3. The work continues, and light becomes visible at the end of the tunnel.
4. Success and riding the wave of the successful PL cleansing. PL has been assimilated! You are now more powerful and self-reliant, (or you have failed greatly and become a shell of what you "used to be." This is quite rare but sadly does occur.)
Okay, Here is where I am grokking on your points here...
First, finally it seemed like I was at #3 and getting stuff done-- clearing out enormous amounts of stuff physical/nonphysical, developing a plan, etc. #4 Seemed just in my reach, I have been writing, planning a blog and hoped to build up a following, build the foundations of an online presence and business. Continuing with my paring down-- try to sell the stuff I don't wish to give away, get the pictures scanned and uploaded/backed up and passing them on to other family etc. We (my husband and I) have been making plans to move -- I would put the house up after ds graduates, and until then, tie up all kinds of little issues with the house to make it ready, all different things that ds needs to be ready to go away to school (license, car, job etc.). get the possessions down to what will fill a POD for storage etc. etc. We plan to ultimately lead location independent lifestyles until we find somewhere we really like and want to stay. But first, plan to live in small apt. by my Mom who has a chronic illness, Doc says she is fragile.
So, to ensure I can have the funds for student driving course, car, graduation expenses, and student housing.....
I had talked to a manager about getting quals to fill on some of the many shifts they seemed to require staff for despite not "needing to hire" anyone. I found I needed for this because our shifts were cut back (leaving me wanting 2 shifts per pay period). I had decided "okay, I'll do this again-- I'll get back on the floor, deal with that stress etc. because at least then I'll be able to pay for xyz, tuition for my kid etc.
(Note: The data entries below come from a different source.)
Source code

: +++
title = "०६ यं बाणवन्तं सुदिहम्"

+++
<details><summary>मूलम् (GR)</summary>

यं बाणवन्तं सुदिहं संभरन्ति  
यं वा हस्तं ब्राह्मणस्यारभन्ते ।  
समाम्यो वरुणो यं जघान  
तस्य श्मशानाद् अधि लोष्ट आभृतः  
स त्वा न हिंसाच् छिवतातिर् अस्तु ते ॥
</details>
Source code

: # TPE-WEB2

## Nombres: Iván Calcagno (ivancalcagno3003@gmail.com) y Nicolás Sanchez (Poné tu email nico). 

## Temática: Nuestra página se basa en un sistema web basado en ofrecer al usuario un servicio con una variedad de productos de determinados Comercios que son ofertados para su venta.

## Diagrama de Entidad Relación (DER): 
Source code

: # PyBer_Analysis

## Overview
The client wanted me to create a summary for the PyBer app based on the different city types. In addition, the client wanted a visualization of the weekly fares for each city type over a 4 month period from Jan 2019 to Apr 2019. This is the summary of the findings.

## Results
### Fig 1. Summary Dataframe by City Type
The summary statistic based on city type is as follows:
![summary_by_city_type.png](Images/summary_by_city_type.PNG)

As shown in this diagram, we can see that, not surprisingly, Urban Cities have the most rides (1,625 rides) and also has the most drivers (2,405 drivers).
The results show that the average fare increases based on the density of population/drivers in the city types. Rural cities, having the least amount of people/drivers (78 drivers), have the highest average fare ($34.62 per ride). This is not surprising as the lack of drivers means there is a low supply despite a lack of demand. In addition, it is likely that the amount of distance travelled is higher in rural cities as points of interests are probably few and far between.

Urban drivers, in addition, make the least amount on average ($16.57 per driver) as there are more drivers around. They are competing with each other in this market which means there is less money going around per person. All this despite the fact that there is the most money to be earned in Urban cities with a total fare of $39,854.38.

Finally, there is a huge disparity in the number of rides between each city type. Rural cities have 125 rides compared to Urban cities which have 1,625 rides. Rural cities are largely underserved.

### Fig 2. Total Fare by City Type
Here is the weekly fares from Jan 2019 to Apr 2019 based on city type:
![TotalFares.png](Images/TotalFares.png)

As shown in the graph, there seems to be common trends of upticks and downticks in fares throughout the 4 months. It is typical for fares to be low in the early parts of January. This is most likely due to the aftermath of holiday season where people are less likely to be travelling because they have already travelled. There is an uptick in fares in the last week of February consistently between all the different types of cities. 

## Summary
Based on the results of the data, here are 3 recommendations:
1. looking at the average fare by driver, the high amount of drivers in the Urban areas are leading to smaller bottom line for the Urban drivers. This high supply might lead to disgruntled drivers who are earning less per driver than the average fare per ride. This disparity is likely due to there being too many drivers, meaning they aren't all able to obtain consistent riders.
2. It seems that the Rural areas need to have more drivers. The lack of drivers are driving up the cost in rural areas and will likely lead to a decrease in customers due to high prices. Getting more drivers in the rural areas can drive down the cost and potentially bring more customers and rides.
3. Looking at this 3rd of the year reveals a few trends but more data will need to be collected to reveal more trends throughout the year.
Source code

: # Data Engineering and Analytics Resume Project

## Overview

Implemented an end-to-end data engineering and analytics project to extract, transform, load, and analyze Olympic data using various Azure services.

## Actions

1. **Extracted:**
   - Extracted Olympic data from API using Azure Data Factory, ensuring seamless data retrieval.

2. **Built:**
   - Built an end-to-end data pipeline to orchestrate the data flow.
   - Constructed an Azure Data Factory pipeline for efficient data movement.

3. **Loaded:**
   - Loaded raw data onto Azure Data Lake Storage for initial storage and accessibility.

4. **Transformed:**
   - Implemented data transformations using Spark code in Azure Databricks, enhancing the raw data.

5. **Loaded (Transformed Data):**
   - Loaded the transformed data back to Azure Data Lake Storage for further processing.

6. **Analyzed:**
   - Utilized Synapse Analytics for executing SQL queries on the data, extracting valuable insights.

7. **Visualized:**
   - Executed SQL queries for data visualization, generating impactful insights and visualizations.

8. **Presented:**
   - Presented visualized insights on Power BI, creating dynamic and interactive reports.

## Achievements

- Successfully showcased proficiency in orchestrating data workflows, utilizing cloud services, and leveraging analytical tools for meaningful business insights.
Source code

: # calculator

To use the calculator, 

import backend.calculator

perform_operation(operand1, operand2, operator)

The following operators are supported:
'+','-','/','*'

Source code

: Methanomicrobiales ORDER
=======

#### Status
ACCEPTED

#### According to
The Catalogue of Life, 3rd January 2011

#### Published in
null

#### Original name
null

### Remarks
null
Believe it or not, I was actually looking forward to it.
Well, my boss calls me in and basically tells me the cost of my needed training can't be absorbed by our department and there isn't likely a manager of a unit that would be willing to take on that cost considering I am only looking for a couple shifts per week (I was willing to up it to more shifts and be available fulltime for whatever training they felt I needed to do). Plus she asked me straight out if I had plans to move in the future with my husband working out of state. I'm an honest person so answered honestly. I told her that I planned to put my house on the market in the summer however, I did not expect that it would sell quickly, houses in my area tend to take about a year to sell. She conlcues that I could likely leave in the summer because she read some article stating real estate was doing better??? (puff pieces on the real estate market in our local newspaper). I tried to counter that with making the point about market sectors and the category of real estate--- the number she was quoting was too general to make the conclusion she made and our township is raising taxes by 9.8% etc. but she did not want to hear what I had to say. So basically, the hospital does not believe I am worth the investment of "training" (why I need to "train" for something I have done for 10 years is mind boggling) the critical training I would need would be the core-- cardiac telemetry. But this hospital like most all hospitals is very entrenched in the way they do things and will not consider alternate approaches. ANYway....
I felt pretty miserable about this. In addition, my energy level has been down the past 10 days and instead of being energized and sorting and culling, I have felt more a need to hold on to things. (where did that come from?). I feel like I have lost my momentum. With the 10 tons of snow falling, and relative socio-political shit flying, all I want to do is curl up with a good book and shut out the world. And I think I'm getting a cold. After the talk with my boss, suddenly I sense the negative aspect of Level 4 and trying to avoid it.
I am hoping this door being shut is not emblematic of my ability to get work when I move down to Tennessee. I am 45 and perhaps they don't want to invest in training me because I am older? I don't know why it should matter. Most nurses are in their middle age. Or maybe, I should take it that I've been there, done that and it is time I do what I really should-- write scads more. Work on wellness coaching and creativity/home cottage type stuff. I guess I feel discouraged right now because I am concerned my husband will be upset about my work situation, I'm feeling kind of down in the dumps and unmotivated. I know what I have to do but am having terrible difficulty in pushing myself to do it.
I suspect this month is a tough one. Usually after Christmas I always feel a great energy to clean up and get things together. I wonder if this is a merc retrograde issue or something bigger r/t Capricorn/Saturn? That light at the end of the tunnel? It seems dimmer now.
Well, I thank anyone who is reading it and able to sort through my rambling jumbled state of my life here.